Legal group takes aim at UI organization policy
Jessie L. Bonner | Hagadone News Network | UPDATED 13 years, 2 months AGO
BOISE - A Christian civil rights group is taking aim at the University of Idaho's non-discrimination policy, claiming it wrongly prohibits faith-based student organizations from selecting members based on religious beliefs.
Idaho's oldest public university is among more than 160 schools nationwide with policies that violate student religious freedoms, the Alliance Defense Fund said Thursday.

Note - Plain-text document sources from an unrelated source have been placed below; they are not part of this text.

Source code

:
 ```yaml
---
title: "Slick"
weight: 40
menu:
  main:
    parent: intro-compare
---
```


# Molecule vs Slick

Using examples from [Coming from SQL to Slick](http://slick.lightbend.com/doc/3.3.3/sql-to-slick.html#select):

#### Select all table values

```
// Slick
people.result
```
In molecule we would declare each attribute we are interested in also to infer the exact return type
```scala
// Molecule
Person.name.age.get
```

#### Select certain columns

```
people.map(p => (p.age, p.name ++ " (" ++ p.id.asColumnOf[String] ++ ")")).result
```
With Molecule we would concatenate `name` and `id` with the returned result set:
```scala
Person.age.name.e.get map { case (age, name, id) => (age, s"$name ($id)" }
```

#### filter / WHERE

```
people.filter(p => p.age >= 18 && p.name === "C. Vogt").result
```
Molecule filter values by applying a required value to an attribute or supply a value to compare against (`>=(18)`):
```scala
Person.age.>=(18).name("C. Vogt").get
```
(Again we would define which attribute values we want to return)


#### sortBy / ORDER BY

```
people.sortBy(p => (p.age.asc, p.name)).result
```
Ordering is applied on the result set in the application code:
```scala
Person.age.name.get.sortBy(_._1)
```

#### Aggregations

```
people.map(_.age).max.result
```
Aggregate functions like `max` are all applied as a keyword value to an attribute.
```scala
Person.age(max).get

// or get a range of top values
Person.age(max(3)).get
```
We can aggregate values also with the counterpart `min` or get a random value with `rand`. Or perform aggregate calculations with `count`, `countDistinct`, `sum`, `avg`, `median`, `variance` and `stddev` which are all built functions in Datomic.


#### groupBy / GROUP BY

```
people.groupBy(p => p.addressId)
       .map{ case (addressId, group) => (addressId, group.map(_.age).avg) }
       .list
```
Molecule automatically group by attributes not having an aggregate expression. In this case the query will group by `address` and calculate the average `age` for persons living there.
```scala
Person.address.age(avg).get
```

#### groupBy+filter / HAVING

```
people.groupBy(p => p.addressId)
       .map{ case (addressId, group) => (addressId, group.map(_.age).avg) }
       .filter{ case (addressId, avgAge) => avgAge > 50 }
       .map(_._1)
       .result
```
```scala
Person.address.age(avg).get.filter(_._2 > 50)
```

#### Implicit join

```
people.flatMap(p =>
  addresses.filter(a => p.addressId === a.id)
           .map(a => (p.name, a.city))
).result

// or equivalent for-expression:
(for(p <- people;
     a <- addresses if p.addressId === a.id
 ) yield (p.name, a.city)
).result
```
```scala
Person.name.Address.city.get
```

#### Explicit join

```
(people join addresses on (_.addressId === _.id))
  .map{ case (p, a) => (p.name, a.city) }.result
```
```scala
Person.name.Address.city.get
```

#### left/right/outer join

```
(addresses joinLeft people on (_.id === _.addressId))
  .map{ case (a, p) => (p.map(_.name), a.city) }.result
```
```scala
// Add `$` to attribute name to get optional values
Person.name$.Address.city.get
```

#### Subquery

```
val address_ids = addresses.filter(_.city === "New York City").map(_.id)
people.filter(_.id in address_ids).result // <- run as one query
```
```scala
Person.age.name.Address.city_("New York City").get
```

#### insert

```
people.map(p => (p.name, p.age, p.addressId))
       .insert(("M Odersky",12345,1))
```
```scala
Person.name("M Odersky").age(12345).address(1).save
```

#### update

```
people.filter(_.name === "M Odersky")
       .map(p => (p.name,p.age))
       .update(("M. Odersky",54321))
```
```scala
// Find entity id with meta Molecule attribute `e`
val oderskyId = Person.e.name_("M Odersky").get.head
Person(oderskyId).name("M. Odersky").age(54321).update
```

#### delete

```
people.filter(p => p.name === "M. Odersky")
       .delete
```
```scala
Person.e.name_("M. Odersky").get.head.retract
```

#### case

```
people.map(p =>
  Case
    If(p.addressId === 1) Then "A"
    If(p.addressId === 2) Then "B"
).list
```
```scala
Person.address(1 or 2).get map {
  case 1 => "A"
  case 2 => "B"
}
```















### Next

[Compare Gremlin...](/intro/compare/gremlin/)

The Arizona-based group recently sent letters to universities and colleges in 23 states taking issue with policies that, according their attorneys, place unconstitutional restrictions on student speech and prevent religious student groups from receiving activity fees that go to non-religious student groups.
Another complaint from the conservative group is that religious student organizations are being forced to accept members that don't adhere to their beliefs.

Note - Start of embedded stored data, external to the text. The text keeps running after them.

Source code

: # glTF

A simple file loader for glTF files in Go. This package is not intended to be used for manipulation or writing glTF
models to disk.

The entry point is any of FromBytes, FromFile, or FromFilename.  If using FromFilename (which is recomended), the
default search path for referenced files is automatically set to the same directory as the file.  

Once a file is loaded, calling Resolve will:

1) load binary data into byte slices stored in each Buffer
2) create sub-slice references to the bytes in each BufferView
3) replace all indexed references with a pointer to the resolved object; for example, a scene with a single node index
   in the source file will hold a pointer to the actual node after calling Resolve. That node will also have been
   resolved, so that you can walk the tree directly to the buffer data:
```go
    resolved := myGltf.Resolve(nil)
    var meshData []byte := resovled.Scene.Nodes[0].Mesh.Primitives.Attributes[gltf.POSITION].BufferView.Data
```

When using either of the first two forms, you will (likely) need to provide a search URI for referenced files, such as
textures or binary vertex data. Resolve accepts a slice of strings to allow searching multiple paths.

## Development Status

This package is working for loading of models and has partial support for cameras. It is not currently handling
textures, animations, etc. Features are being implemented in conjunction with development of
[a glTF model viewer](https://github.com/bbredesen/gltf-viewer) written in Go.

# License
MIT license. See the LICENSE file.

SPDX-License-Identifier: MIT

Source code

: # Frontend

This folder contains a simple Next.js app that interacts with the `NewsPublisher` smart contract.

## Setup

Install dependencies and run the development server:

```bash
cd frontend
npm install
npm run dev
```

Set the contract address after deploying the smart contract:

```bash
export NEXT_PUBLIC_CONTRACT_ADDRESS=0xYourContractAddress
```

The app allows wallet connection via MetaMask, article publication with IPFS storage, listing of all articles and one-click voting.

The group contends that's what is at issue in Moscow, where a policy at the University of Idaho bars discrimination based on race, color, religion, national origin, sex, age, disability or status as a Vietnam-era veteran.
The policy applies to all university programs, but attorneys with the Alliance Defense Fund argue the First Amendment's free speech clause gives faith-based student groups the right to select members with similar religious beliefs.
The group wrote the university's Dean of Students Bruce Pitman late last month seeking a policy revision. Hacker requested a response by May 25 from the Idaho university regarding revisions to the policy, offering the assistance of Alliance Defense Fund attorneys.
A spokesman for the organization could not confirm Thursday whether the university had responded. Pitman didn't return a call from The Associated Press, and a university spokeswoman said she was unaware of the letter dated April 27.
The university lists a dozen faith-based student organizations on its website.
The Alliance Defense Fund contends the university "can resolve this problem by simply adopting an exemption from its non-discrimination policy for religious student groups that select their members and leaders on the basis of their religious beliefs," attorney David Hacker said in his letter. "Failing to take this action would unnecessarily make the university vulnerable to a federal lawsuit."
The failure to allow faith-based student organizations an exemption is "all the more egregious when a university grants access to its speech forum to other student groups that restrict membership in various ways," Hacker said. He gave the example of a student Democrat club that could exclude Republicans.
"The non-discrimination policies at most universities, including University of Idaho, prohibit discrimination based on a very short list of characteristics, thereby permitting restrictive membership policies on any basis not listed," he said. "Thus, groups can restrict members on the basis of their political, social and ideological views."